Start of Block
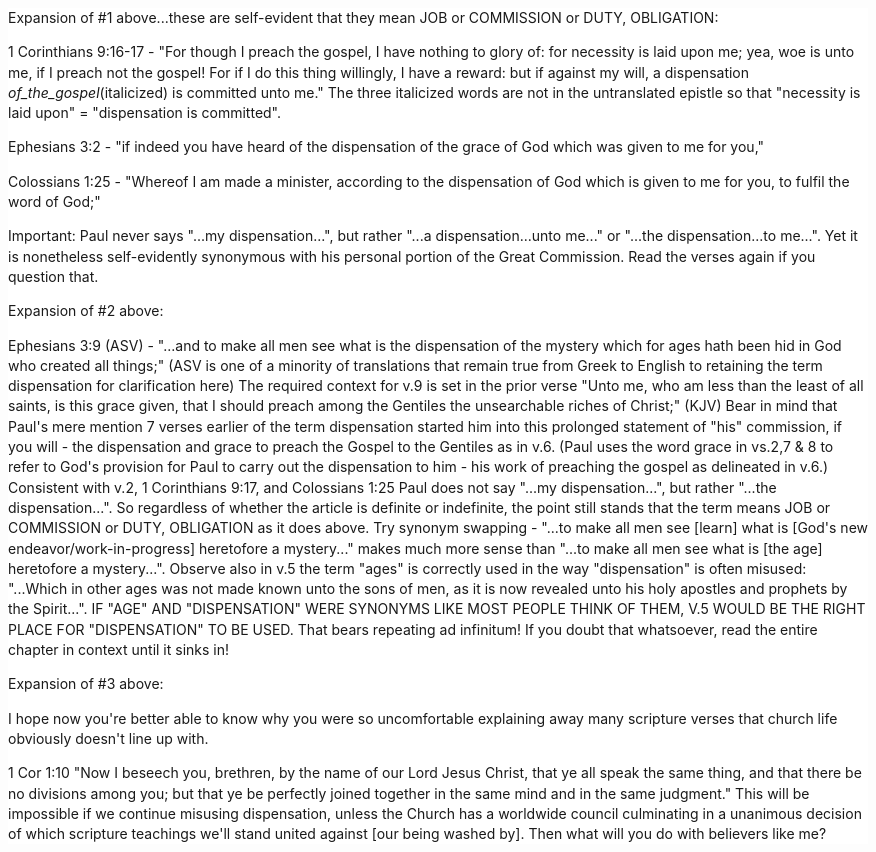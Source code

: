 Expansion of #1 above...these are self-evident that they mean JOB or COMMISSION or DUTY, OBLIGATION:

1 Corinthians 9:16-17 - "For though I preach the gospel, I have nothing to glory of: for necessity is laid upon me; yea, woe is unto me, if I preach not the gospel!  For if I do this thing willingly, I have a reward: but if against my will, a dispensation _of_the_gospel_(italicized) is committed unto me." The three italicized words are not in the untranslated epistle so that "necessity is laid upon" = "dispensation is committed".

Ephesians 3:2 - "if indeed you have heard of the dispensation of the grace of God which was given to me for you,"

Colossians 1:25 - "Whereof I am made a minister, according to the dispensation of God which is given to me for you, to fulfil the word of God;"

Important: Paul never says "...my dispensation...", but rather "...a dispensation...unto me..." or "...the dispensation...to me...".  Yet it is nonetheless self-evidently synonymous with his personal portion of the Great Commission.  Read the verses again if you question that.

Expansion of #2 above:

Ephesians 3:9 (ASV) - "...and to make all men see what is the dispensation of the mystery which for ages hath been hid in God who created all things;"  (ASV is one of a minority of translations that remain true from Greek to English to retaining the term dispensation for clarification here)
The required context for v.9 is set in the prior verse "Unto me, who am less than the least of all saints, is this grace given, that I should preach among the Gentiles the unsearchable riches of Christ;" (KJV)  Bear in mind that Paul's mere mention 7 verses earlier of the term dispensation started him into this prolonged statement of "his" commission, if you will - the dispensation and grace to preach the Gospel to the Gentiles as in v.6.  (Paul uses the word grace in vs.2,7 & 8 to refer to God's provision for Paul to carry out the dispensation to him - his work of preaching the gospel as delineated in v.6.)  Consistent with v.2, 1 Corinthians 9:17, and Colossians 1:25 Paul does not say "...my dispensation...", but rather "...the dispensation...".  So regardless of whether the article is definite or indefinite, the point still stands that the term means JOB or COMMISSION or DUTY, OBLIGATION as it does above.  Try synonym swapping - "...to make all men see [learn] what is [God's new endeavor/work-in-progress] heretofore a mystery..." makes much more sense than "...to make all men see what is [the age] heretofore a mystery...".  Observe also in v.5 the term "ages" is correctly used in the way "dispensation" is often misused: "...Which in other ages was not made known unto the sons of men, as it is now revealed unto his holy apostles and prophets by the Spirit...".  IF "AGE" AND "DISPENSATION" WERE SYNONYMS LIKE MOST PEOPLE THINK OF THEM, V.5 WOULD BE THE RIGHT PLACE FOR "DISPENSATION" TO BE USED.  That bears repeating ad infinitum!  If you doubt that whatsoever, read the entire chapter in context until it sinks in!



Expansion of #3 above:


I hope now you're better able to know why you were so uncomfortable explaining away many scripture verses that church life obviously doesn't line up with.

1 Cor 1:10
"Now I beseech you, brethren, by the name of our Lord Jesus Christ, that ye all speak the same thing, and that there be no divisions among you; but that ye be perfectly joined together in the same mind and in the same judgment."  This will be impossible if we continue misusing dispensation, unless the Church has a worldwide council culminating in a unanimous decision of which scripture teachings we'll stand united against [our being washed by].  Then what will you do with believers like me?
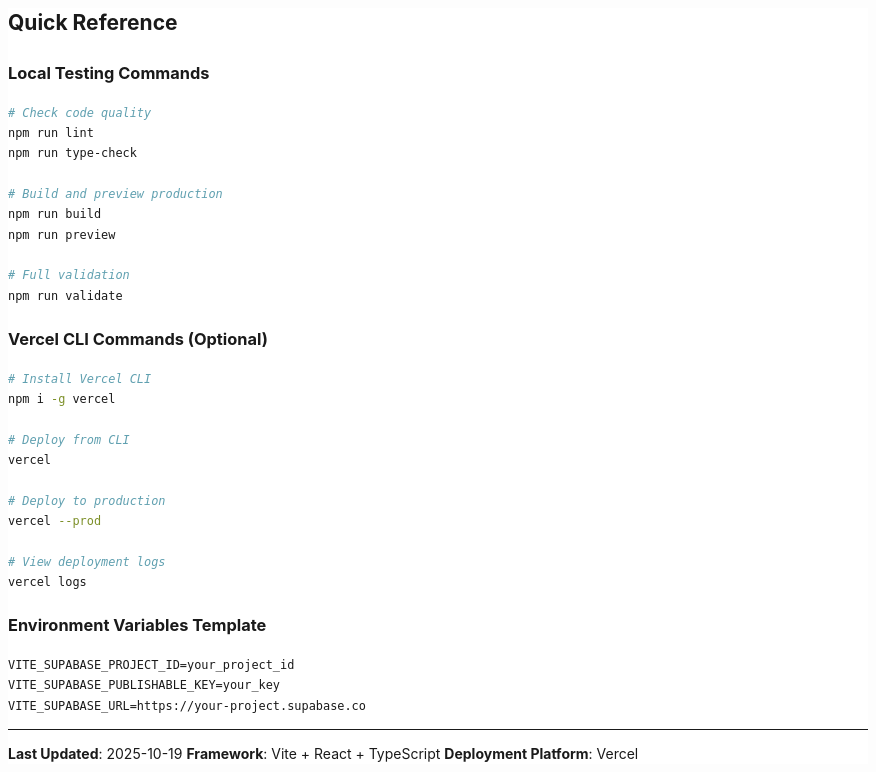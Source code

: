 ## Quick Reference

### Local Testing Commands
```bash
# Check code quality
npm run lint
npm run type-check

# Build and preview production
npm run build
npm run preview

# Full validation
npm run validate
```

### Vercel CLI Commands (Optional)
```bash
# Install Vercel CLI
npm i -g vercel

# Deploy from CLI
vercel

# Deploy to production
vercel --prod

# View deployment logs
vercel logs
```

### Environment Variables Template
```
VITE_SUPABASE_PROJECT_ID=your_project_id
VITE_SUPABASE_PUBLISHABLE_KEY=your_key
VITE_SUPABASE_URL=https://your-project.supabase.co
```

---

**Last Updated**: 2025-10-19
**Framework**: Vite + React + TypeScript
**Deployment Platform**: Vercel
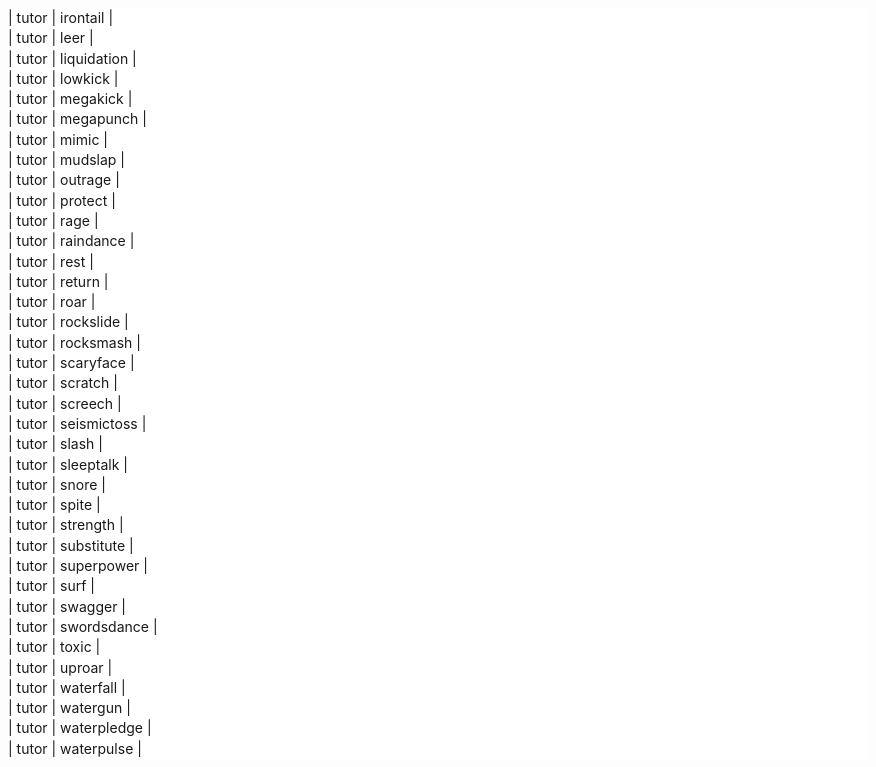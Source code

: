 | tutor | irontail |  
| tutor | leer |  
| tutor | liquidation |  
| tutor | lowkick |  
| tutor | megakick |  
| tutor | megapunch |  
| tutor | mimic |  
| tutor | mudslap |  
| tutor | outrage |  
| tutor | protect |  
| tutor | rage |  
| tutor | raindance |  
| tutor | rest |  
| tutor | return |  
| tutor | roar |  
| tutor | rockslide |  
| tutor | rocksmash |  
| tutor | scaryface |  
| tutor | scratch |  
| tutor | screech |  
| tutor | seismictoss |  
| tutor | slash |  
| tutor | sleeptalk |  
| tutor | snore |  
| tutor | spite |  
| tutor | strength |  
| tutor | substitute |  
| tutor | superpower |  
| tutor | surf |  
| tutor | swagger |  
| tutor | swordsdance |  
| tutor | toxic |  
| tutor | uproar |  
| tutor | waterfall |  
| tutor | watergun |  
| tutor | waterpledge |  
| tutor | waterpulse |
End of Block
**GOAL OF THE EXERCISE:**
Show, from the records above, every line that includes "against".

**EXERCISE SOLUTION:**
1 Corinthians 9:16-17 - "For though I preach the gospel, I have nothing to glory of: for necessity is laid upon me; yea, woe is unto me, if I preach not the gospel!  For if I do this thing willingly, I have a reward: but if against my will, a dispensation _of_the_gospel_(italicized) is committed unto me." The three italicized words are not in the untranslated epistle so that "necessity is laid upon" = "dispensation is committed".
"Now I beseech you, brethren, by the name of our Lord Jesus Christ, that ye all speak the same thing, and that there be no divisions among you; but that ye be perfectly joined together in the same mind and in the same judgment."  This will be impossible if we continue misusing dispensation, unless the Church has a worldwide council culminating in a unanimous decision of which scripture teachings we'll stand united against [our being washed by].  Then what will you do with believers like me?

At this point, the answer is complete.